Mechanisms and management of doxorubicin-induced cardiotoxicity

Doxorubicin (DOX), a topoisomerase II inhibitor that is commonly used to treat childhood and adult cancer, induces p53-mediated cardiomyocyte apoptosis and heart failure. Heart failure could occur many years after termination of doxorubicin treatment. In an effort to test the hypothesis that cardiac-restricted expression of a dominant interfering p53 mutant (CB7) would protect cardiomyocytes from doxorubicin-induced apoptosis in vivo, we induced doxorubicin-dependent cardiotoxicity in adult (4-month old) and juvenile (2-week old) mice.
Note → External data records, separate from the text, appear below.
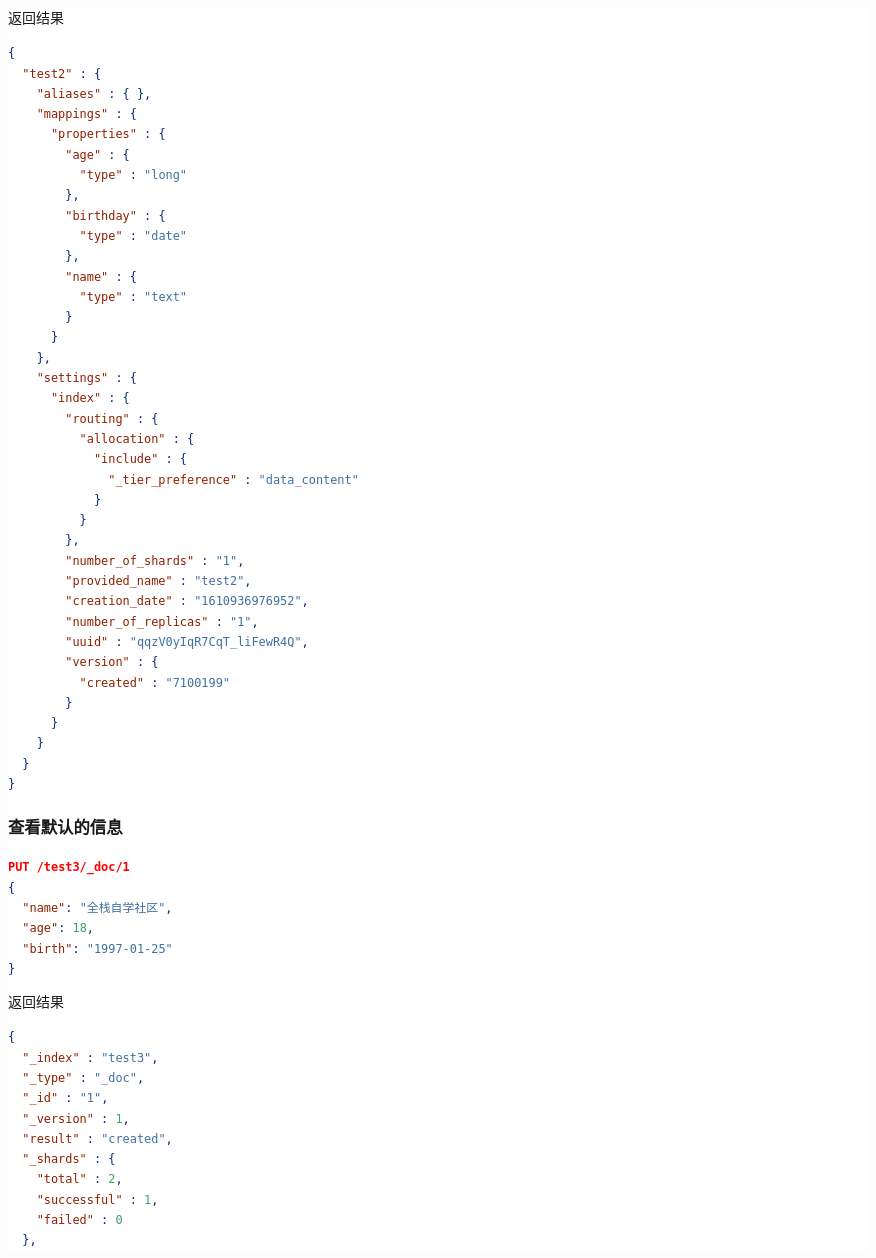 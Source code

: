 返回结果
```json
{
  "test2" : {
    "aliases" : { },
    "mappings" : {
      "properties" : {
        "age" : {
          "type" : "long"
        },
        "birthday" : {
          "type" : "date"
        },
        "name" : {
          "type" : "text"
        }
      }
    },
    "settings" : {
      "index" : {
        "routing" : {
          "allocation" : {
            "include" : {
              "_tier_preference" : "data_content"
            }
          }
        },
        "number_of_shards" : "1",
        "provided_name" : "test2",
        "creation_date" : "1610936976952",
        "number_of_replicas" : "1",
        "uuid" : "qqzV0yIqR7CqT_liFewR4Q",
        "version" : {
          "created" : "7100199"
        }
      }
    }
  }
}
```

### 查看默认的信息

```json
PUT /test3/_doc/1
{
  "name": "全栈自学社区",
  "age": 18,
  "birth": "1997-01-25" 
}
```

返回结果
```json
{
  "_index" : "test3",
  "_type" : "_doc",
  "_id" : "1",
  "_version" : 1,
  "result" : "created",
  "_shards" : {
    "total" : 2,
    "successful" : 1,
    "failed" : 0
  },
```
Our results confirmed that cardiac-restricted inhibition of p53 transgene protects against doxorubicin-induced apoptosis in vivo and preserves heart function. However, the magnitude of the effect on cardiac function appeared disproportionate to the magnitude of the effect on cardiomyocyte apoptosis, suggesting that antagonism of p53 may engender additional cardioprotective activity. Further studies revealed that cardiac atrophy is an important mechanism for the heart dysfunction following doxorubicin treatment. Doxorubicin induces cardiac atrophy by inhibiting mammalian target of rapamycin (mTOR) and initiation factors for protein synthesis. Cardiac expression of CB7 protects against doxorubicin-induced inhibition of mTOR. To better elucidate the role of mTOR in doxorubicin-induced cardiotoxicity, we utilized mTORca transgenic mice which carries a cardiac-restricted expression of constitutively active mTOR and their non-transgenic littermates for doxorubicin treatment. Our data revealed that cardiac expression of mTORca enhances the activity of initiation factors and protects against doxorubicin-induced cardiac atrophy. These findings uncovered a translational regulatory mechanism of doxorubicin-induced cardiotoxicity by linking p53 to mTOR and initiation of cardiomyocyte protein synthesis.